Afghanistan brain drain complicates Taliban rule
PARIS: Many of the more than 120,000 people evacuated from Afghanistan are qualified professionals from civil servants to lawyers, a brain drain that will affect the Taliban’s ability to rule, experts say.
During the airlift from Kabul led by the United States and other Western countries, people who had worked with the US-backed government as well as Nato forces were prioritised, along with anyone who had reason to fear the new Islamist regime.
This included bureaucrats, bankers, people who had worked for NGOs, civil society activists, journalists and other graduates who formed the backbone of the former Afghan state and society that was corrupted by the West in the eyes of the Taliban.
"I never wanted to leave my country, to start from scratch someplace else," Rachid, a former senior civil servant in Kabul, told AFP in France where he is seeking asylum along with his wife and child.
"In Afghanistan, I had everything: job satisfaction, 50 people under my supervision, social prestige. But more importantly, what I was doing was useful for the Afghan population," said the 40-year-old graduate who has a masters degree from a European university.
He asked not to be identified with his full name or with his university out of fear of reprisals for his family back home. "The 30 or 40 people who studied with me abroad all left. It is a big loss for our country," Rachid said.
After years of suicide bombings and targeted killings, people like him dismissed out of hand attempts by the Taliban leadership to reassure them they would be safe and free to continue working. The losses for one of the world’s poorest countries are considerable and will complicate the ability of the Taliban to run the country, experts say.
The Taliban appeared to realise this, with a spokesman accusing America of removing "Afghan experts" on August 24, a week before the airlift ceased. "We ask them to stop this process," spokesman Zabihullah Mujahid said at a press conference in Kabul. "This country needs their expertise. They should not be taken to other countries." Frederic Docquier, a migration expert at the Luxembourg Institute of Socio-Economic Research (Liser), said the exodus from Syria in 2015 included many of the country’s skilled workers, with the more educated always over-represented among migrants.
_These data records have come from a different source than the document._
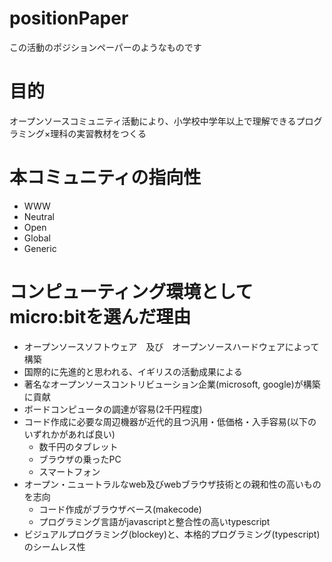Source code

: # positionPaper
この活動のポジションペーパーのようなものです

# 目的
オープンソースコミュニティ活動により、小学校中学年以上で理解できるプログラミング×理科の実習教材をつくる

# 本コミュニティの指向性
* WWW
* Neutral
* Open
* Global
* Generic

# コンピューティング環境としてmicro:bitを選んだ理由
* オープンソースソフトウェア　及び　オープンソースハードウェアによって構築
* 国際的に先進的と思われる、イギリスの活動成果による
* 著名なオープンソースコントリビューション企業(microsoft, google)が構築に貢献
* ボードコンピュータの調達が容易(2千円程度)
* コード作成に必要な周辺機器が近代的且つ汎用・低価格・入手容易(以下のいずれかがあれば良い)
  * 数千円のタブレット
  * ブラウザの乗ったPC
  * スマートフォン
* オープン・ニュートラルなweb及びwebブラウザ技術との親和性の高いものを志向
  * コード作成がブラウザベース(makecode)
  * プログラミング言語がjavascriptと整合性の高いtypescript
* ビジュアルプログラミング(blockey)と、本格的プログラミング(typescript)のシームレス性
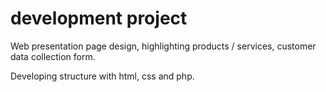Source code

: # development project 

Web presentation page design, highlighting products / services, customer data collection form.

Developing structure with html, css and php.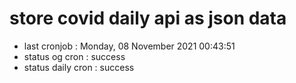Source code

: # store covid daily api as json data

- last cronjob : Monday, 08 November 2021 00:43:51
- status og cron : success
- status daily cron : success
      
      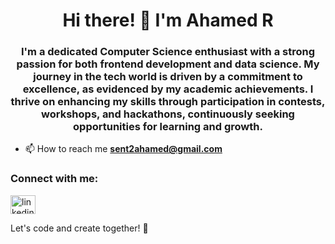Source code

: <h1 align="center">Hi there! 👋 I'm Ahamed R</h1>
<h3 align="center">I'm a dedicated Computer Science enthusiast with a strong passion for both frontend development and data science. My journey in the tech world is driven by a commitment to excellence, as evidenced by my academic achievements. I thrive on enhancing my skills through participation in contests, workshops, and hackathons, continuously seeking opportunities for learning and growth.</h3>

- 📫 How to reach me **sent2ahamed@gmail.com**

<h3 align="left">Connect with me:</h3>
<p align="left">
<a href="https://linkedin.com/in/linkedin.com/in/ahamedr08/" target="blank"><img align="center" src="https://raw.githubusercontent.com/rahuldkjain/github-profile-readme-generator/master/src/images/icons/Social/linked-in-alt.svg" alt="linkedin.com/in/ahamedr08/" height="30" width="40" /></a>
</p>

Let's code and create together! 🚀

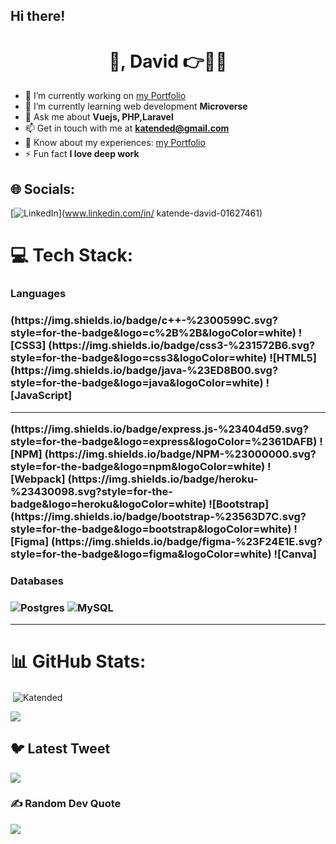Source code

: ## Hi there!

<h1 align="center">👋, David 👉👨‍🏫</h1>

- 🔭 I’m currently working on [my Portfolio]([https://github.com/Katended])
- 🌱 I’m currently learning web development **Microverse**
- 💬 Ask me about **Vuejs, PHP,Laravel**
- 📫 Get in touch with me at **katended@gmail.com**
- 📄 Know about my experiences: [my Portfolio]([https://github.com/Katended])
- ⚡ Fun fact **I love deep work**

## 🌐 Socials:
[![LinkedIn](https://img.shields.io/badge/LinkedIn-%230077B5.svg?logo=linkedin&logoColor=white)](www.linkedin.com/in/
katende-david-01627461) 

# 💻 Tech Stack:
<h3>Languages<h3>
(https://img.shields.io/badge/c++-%2300599C.svg?style=for-the-badge&logo=c%2B%2B&logoColor=white) ![CSS3]
(https://img.shields.io/badge/css3-%231572B6.svg?style=for-the-badge&logo=css3&logoColor=white) ![HTML5] 
(https://img.shields.io/badge/java-%23ED8B00.svg?style=for-the-badge&logo=java&logoColor=white) ![JavaScript]
<hr>
(https://img.shields.io/badge/express.js-%23404d59.svg?style=for-the-badge&logo=express&logoColor=%2361DAFB) ![NPM]  
(https://img.shields.io/badge/NPM-%23000000.svg?style=for-the-badge&logo=npm&logoColor=white) ![Webpack]
(https://img.shields.io/badge/heroku-%23430098.svg?style=for-the-badge&logo=heroku&logoColor=white) ![Bootstrap]
(https://img.shields.io/badge/bootstrap-%23563D7C.svg?style=for-the-badge&logo=bootstrap&logoColor=white) ![Figma]
(https://img.shields.io/badge/figma-%23F24E1E.svg?style=for-the-badge&logo=figma&logoColor=white) ![Canva]

  
 <h3>Databases<h3>

![Postgres](https://img.shields.io/badge/postgres-%23316192.svg?style=for-the-badge&logo=postgresql&logoColor=white) ![MySQL](https://img.shields.io/badge/mysql-%2300f.svg?style=for-the-badge&logo=mysql&logoColor=white) 
<hr>
   
# 📊 GitHub Stats:

<p>&nbsp;<img align="center" src="https://github-readme-stats.vercel.app/api?username=Katended&show_icons=true&locale=en&theme=dark" alt="Katended" /></p>
   
![](https://github-readme-streak-stats.herokuapp.com/?user=Katended&theme=dark&hide_border=false)<br/>

   
   ## 🐦 Latest Tweet
[![](https://gtce.itsvg.in/api?username=Katended)](https://github.com/VishwaGauravIn/github-twitter-card-embed)

### ✍️ Random Dev Quote
![](https://quotes-github-readme.vercel.app/api?type=horizontal&theme=radical)
   
<!--
**Katended/Katended** is a ✨ _special_ ✨ repository because its `README.md` (this file) appears on your GitHub profile.

Here are some ideas to get you started:

- 🔭 I’m currently working on ...
- 🌱 I’m currently learning ...
- 👯 I’m looking to collaborate on ...
- 🤔 I’m looking for help with ...
- 💬 Ask me about ...
- 📫 How to reach me: ...
- 😄 Pronouns: ...
- ⚡ Fun fact: ...
-->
"We dont know exactly the composition of the Afghan refugee outflow, but when there is a crisis in a country... the percentage of educated people among asylum seekers is higher than in the population of origin," said Docquier.
Michael Barry, a specialist on Afghanistan who taught at the American University in Kabul, said that many members of the Taliban are from rural areas and lack the know-how and education to run the state bureaucracy.
Many exiles maintain links with their country of origin and help develop trade and two-way investment over time. But if the Taliban revert to the style of their brutal 1996-2001 rule, with its virulent anti-Western propaganda, today’s Afghan exiles risk making a long-term break with their country of origin. "I saw 30 years ago the dramatic impact on my own country, Somalia, which has many things in common with Afghanistan: civil war, a tribal society..." said Ali H. Warsame, a teacher at the East Africa University in Nairobi, Kenya. "I left in 1990, the year I graduated and it took me 20 years before I returned," he said.
Meanwhile, defiant Afghan women held a rare protest on Thursday saying they were willing to accept the Burqa if their daughters could still go to school under Taliban rule. "It is our right to have education, work and security," the group of around 50 female demonstrators chanted, waving placards on the streets of Afghanistan’s western city of Herat.
During the Taliban’s first stint in power, before being ousted by a US-led invasion in 2001, women and girls were mostly denied education and employment. Burqas became mandatory in public, women could not leave home without a male companion, and street protests were unthinkable.
"We are here to ask for our rights," Fereshta Taheri, one of the demonstrators, told AFP by phone. "We are even ready to wear Burqas if they tell us, but we want the women to go to school and work," the photographer and artist added.
Herat, an ancient Silk Road city close to the Iranian border, has long been a cosmopolitan exception to more conservative centres, though some women already wear the Burqa."We follow the news, and we don’t see any women in Taliban meetings and gatherings," said Herat protester Mariam Ebram. The group have now promised a softer brand of rule, pledging that women will be allowed to work but within the limits of Sharia law.
The rebranding is being treated with scepticism, with experts questioning whether it will be a short-term bid to seek international recognition and a continuation of vital aid. "The talks are ongoing to form a government, but they are not talking about women’s participation," Basira Taheri, one of the rally’s organisers said.
"We want to be part of the government -- no government can be formed without women. We want the Taliban to hold consultations with us." She described how "most of the working women in Herat are at home", out of fear and uncertainty.
Ebram said that those who had returned faced resistance from the new Taliban forces in control. "Some women, like doctors and nurses who dared to go back to work, complain that the Taliban mock them," Ebram said. "The Taliban don’t look at them, they don’t talk to them. They only show their angry faces to them."